Spectrum Brands Announces Receipt of Requisite Consents with Respect to its Tender Offer and Consent Solicitation and Entry into

  Spectrum Brands Announces Receipt of Requisite Consents with Respect to its
  Tender Offer and Consent Solicitation and Entry into Supplemental Indenture
  Relating to its 9.500% Senior Secured Notes Due 2018

Business Wire

MADISON, Wis. -- August 20, 2013

Spectrum Brands Holdings, Inc. (NYSE: SPB) and Spectrum Brands, Inc.
(“Spectrum Brands”) today announced that Spectrum Brands’ consent solicitation
of the holders of its 9.500% Senior Secured Notes Due 2018 (the “Notes”)
(CUSIP No.: 84762LAG0, ISIN No. US84762LAG05) successfully received the
consent of the holders of $893,067,000 aggregate principle amount of the
Notes, representing approximately 94.01% of the outstanding principal amount
of the Notes, as of 5:00 p.m., New York City time, on August 19, 2013 (the
“consent expiration”).

Following the receipt of the consents of the holders of 75% of the outstanding
principal amount of the Notes, Spectrum Brands entered into a supplemental
indenture amending the indenture governing the Notes with the trustee and the
guarantors under the indenture. The supplemental indenture eliminates
substantially all of the restrictive covenants, certain events of default and
the repurchase rights in the event of certain asset sales or changes of
control and related provisions contained in the indenture governing the Notes
(the “Indenture”) with respect to the Notes, and released the collateral then
securing the Notes. The supplemental indenture is effective upon execution,
but none of the amendments will be operative until the acceptance for purchase
by the Company of a majority of the outstanding Notes, and the amendments
releasing the collateral will not be effective until the acceptance for
purchase by the Company of at least 75% of the outstanding Notes.
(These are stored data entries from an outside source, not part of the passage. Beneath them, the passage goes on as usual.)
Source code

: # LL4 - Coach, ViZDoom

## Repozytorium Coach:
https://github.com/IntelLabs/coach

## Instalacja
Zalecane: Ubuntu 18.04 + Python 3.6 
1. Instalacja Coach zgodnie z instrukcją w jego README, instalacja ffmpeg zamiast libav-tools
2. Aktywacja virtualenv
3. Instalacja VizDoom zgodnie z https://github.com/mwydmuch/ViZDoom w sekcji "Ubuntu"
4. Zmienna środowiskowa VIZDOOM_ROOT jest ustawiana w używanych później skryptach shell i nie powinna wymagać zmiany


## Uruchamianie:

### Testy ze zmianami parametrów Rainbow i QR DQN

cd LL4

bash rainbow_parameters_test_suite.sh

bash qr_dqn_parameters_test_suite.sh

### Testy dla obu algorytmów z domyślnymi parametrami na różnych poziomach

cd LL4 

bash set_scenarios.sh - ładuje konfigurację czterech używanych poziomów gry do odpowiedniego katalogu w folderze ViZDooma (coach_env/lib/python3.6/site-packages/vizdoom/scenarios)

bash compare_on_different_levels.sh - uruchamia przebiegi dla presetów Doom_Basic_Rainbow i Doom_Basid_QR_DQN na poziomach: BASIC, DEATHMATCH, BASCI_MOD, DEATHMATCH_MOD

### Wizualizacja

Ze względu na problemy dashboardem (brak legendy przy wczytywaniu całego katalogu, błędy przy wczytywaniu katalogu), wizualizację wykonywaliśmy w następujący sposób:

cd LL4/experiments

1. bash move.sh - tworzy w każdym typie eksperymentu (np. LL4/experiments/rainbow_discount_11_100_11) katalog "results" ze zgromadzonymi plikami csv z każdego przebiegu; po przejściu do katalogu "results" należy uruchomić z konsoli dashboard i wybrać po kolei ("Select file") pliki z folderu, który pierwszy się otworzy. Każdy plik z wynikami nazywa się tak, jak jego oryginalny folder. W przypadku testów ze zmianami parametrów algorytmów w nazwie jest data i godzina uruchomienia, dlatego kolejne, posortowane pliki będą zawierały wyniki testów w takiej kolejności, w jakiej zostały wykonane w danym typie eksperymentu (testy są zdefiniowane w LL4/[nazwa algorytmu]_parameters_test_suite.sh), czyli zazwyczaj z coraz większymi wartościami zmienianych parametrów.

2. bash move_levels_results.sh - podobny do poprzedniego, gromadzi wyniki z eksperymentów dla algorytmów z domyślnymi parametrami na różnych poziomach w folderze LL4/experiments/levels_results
Pursuant to the terms of the related Offer to Purchase and Consent
Solicitation, dated as of August6, 2013, tenders of Notes and delivery of
consents may not be withdrawn after the consent expiration.

Under the terms of the tender offer and consent solicitation, holders of the
Notes who validly tendered their Notes and delivered consents prior to the
consent expiration and whose notes are accepted for purchase, will receive the
"total consideration," which is equal to (i) $1,086.38 per $1,000.00 in
principal amount of Notes validly tendered (the "tender consideration") plus
(ii) $30.00 per $1,000.00 in principal amount of the Notes validly tendered
(the "consent payment"). Holders of the Notes who validly tender their Notes
after the consent expiration but on or before 11:59 p.m., New York City time,
September 3, 2013 (the “expiration date”), and whose notes are accepted for
purchase, will receive only the tender consideration. Provided that the
conditions to the tender offer have been satisfied or waived, the settlement
date for the tender offer will promptly follow the expiration date and is
expected to be September 4, 2013.

Spectrum Brands’ obligation to accept for purchase and to pay for Notes in the
tender offer is conditioned on, among other things, Spectrum Brands having
received replacement financing on terms acceptable to it.

Any Notes not tendered and purchased pursuant to the tender offer will remain
outstanding, and the holders thereof will be subject to the terms of the
supplemental indenture although they did not consent to the amendments. As
soon as reasonably practicable following the expiration date, Spectrum Brands
currently intends, but is not obligated, to call for redemption all of the
Notes that remain outstanding following the consummation of the tender offer
in accordance with the provisions of the Indenture, and at that time to
satisfy and discharge the Indenture in accordance with its terms.

Spectrum Brands has retained Credit Suisse Securities (USA) LLC and Deutsche
Bank Securities Inc. to serve as the Dealer Managers and Solicitation Agents
for the tender offer and the consent solicitation. Requests for documents may
be directed to Global Bondholder Services Corporation, the Information Agent,
at (866)857-2200 or (212)430-3774. Questions regarding the tender offer and
consent solicitation may be directed to Credit Suisse Securities (USA) LLC at
(800) 820-1653 or (212) 538-0083 or Deutsche Bank Securities Inc. at (855)
287-1922 or (212) 250-7527.

This press release is not an offer to purchase, a solicitation of an offer to
purchase or a solicitation of consents with respect to any securities. The
tender offer and consent solicitation is being made solely by the Offer to
Purchase and Consent Solicitation Statement dated August 6, 2013.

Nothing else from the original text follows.